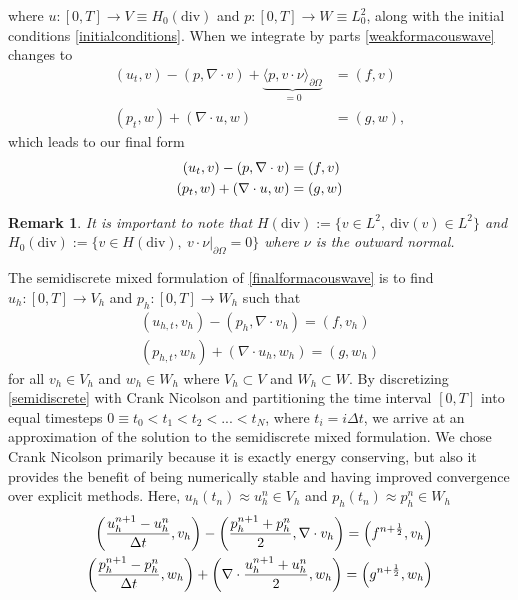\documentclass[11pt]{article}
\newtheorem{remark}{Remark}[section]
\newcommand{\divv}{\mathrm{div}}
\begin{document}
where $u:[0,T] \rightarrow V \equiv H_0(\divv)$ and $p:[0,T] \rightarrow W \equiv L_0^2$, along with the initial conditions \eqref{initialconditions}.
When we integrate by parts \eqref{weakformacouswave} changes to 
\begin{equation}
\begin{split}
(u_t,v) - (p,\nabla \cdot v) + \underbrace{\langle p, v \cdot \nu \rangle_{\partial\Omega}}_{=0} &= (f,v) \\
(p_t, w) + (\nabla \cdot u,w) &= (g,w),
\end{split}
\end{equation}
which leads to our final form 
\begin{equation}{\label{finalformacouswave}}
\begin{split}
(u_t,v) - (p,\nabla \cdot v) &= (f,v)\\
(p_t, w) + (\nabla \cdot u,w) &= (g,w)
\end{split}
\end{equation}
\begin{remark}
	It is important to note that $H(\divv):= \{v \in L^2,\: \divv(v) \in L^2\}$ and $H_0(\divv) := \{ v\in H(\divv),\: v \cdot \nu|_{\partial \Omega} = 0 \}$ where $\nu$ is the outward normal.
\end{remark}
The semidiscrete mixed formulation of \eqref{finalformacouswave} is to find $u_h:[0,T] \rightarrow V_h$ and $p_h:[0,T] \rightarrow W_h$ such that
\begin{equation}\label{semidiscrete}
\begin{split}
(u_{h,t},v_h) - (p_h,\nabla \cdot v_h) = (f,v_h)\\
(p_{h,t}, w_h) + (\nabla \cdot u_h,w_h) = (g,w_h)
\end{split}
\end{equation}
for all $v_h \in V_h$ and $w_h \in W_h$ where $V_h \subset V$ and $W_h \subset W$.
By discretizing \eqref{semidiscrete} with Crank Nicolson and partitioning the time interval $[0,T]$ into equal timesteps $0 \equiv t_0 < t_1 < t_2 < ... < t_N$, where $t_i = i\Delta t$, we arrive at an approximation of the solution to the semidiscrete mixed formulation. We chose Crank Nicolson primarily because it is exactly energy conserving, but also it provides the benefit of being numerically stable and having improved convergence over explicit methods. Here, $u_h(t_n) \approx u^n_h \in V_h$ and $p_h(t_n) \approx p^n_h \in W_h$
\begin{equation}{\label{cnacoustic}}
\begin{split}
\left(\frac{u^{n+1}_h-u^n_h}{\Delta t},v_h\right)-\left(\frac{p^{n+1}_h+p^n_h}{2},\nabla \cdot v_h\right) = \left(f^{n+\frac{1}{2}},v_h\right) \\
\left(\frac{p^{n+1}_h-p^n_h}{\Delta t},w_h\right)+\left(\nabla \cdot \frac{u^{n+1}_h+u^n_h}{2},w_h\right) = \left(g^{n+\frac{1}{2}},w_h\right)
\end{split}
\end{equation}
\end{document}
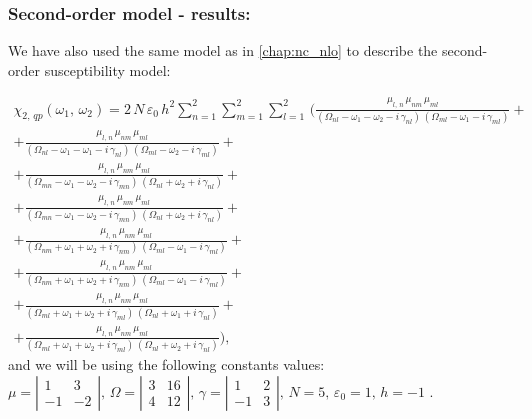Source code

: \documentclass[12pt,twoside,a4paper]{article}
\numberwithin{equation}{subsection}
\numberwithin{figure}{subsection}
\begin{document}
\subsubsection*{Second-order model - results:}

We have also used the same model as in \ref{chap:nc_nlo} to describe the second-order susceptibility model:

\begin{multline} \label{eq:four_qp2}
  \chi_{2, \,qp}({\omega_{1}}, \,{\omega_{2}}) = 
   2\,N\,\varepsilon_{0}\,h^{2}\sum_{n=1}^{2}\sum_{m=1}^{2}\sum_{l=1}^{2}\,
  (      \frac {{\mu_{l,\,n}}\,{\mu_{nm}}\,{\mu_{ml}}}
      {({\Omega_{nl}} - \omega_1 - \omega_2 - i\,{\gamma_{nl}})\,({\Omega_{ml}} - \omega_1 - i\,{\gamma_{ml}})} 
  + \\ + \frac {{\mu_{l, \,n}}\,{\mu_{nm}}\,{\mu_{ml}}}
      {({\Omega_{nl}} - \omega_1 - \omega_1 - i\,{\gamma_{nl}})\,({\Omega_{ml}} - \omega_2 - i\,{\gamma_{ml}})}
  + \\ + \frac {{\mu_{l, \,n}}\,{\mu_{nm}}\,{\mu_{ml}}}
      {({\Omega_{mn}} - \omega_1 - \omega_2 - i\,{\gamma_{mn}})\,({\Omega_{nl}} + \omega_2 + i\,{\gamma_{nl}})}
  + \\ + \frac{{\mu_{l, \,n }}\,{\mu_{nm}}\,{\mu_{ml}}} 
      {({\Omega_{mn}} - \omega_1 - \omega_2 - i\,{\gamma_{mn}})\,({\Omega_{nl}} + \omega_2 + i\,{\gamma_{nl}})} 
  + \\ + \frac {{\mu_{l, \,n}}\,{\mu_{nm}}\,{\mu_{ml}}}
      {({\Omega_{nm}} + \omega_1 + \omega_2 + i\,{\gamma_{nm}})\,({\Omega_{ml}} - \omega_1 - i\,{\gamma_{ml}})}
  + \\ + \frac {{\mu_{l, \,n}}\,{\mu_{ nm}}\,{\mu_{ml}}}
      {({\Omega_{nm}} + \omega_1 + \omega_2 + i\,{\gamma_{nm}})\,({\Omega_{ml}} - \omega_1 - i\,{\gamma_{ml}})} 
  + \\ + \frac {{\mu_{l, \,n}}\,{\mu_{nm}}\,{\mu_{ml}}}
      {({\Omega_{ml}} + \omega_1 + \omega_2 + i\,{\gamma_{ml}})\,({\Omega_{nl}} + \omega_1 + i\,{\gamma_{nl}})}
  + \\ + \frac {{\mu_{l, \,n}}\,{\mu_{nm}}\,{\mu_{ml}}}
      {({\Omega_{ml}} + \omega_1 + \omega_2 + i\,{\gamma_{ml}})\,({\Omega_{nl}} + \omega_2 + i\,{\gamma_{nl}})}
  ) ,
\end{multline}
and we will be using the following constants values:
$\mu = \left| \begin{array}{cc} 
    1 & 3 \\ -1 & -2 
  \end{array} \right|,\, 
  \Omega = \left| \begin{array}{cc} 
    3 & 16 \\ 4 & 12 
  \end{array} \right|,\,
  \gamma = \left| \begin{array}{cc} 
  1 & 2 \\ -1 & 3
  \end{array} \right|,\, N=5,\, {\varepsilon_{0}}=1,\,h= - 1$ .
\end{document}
================
* TO DO: Pull out every line in the material above where "rightarrow" occurs.

* ANSWER SECTION:
where $u:[0,T] \rightarrow V \equiv H_0(\divv)$ and $p:[0,T] \rightarrow W \equiv L_0^2$, along with the initial conditions \eqref{initialconditions}.
The semidiscrete mixed formulation of \eqref{finalformacouswave} is to find $u_h:[0,T] \rightarrow V_h$ and $p_h:[0,T] \rightarrow W_h$ such that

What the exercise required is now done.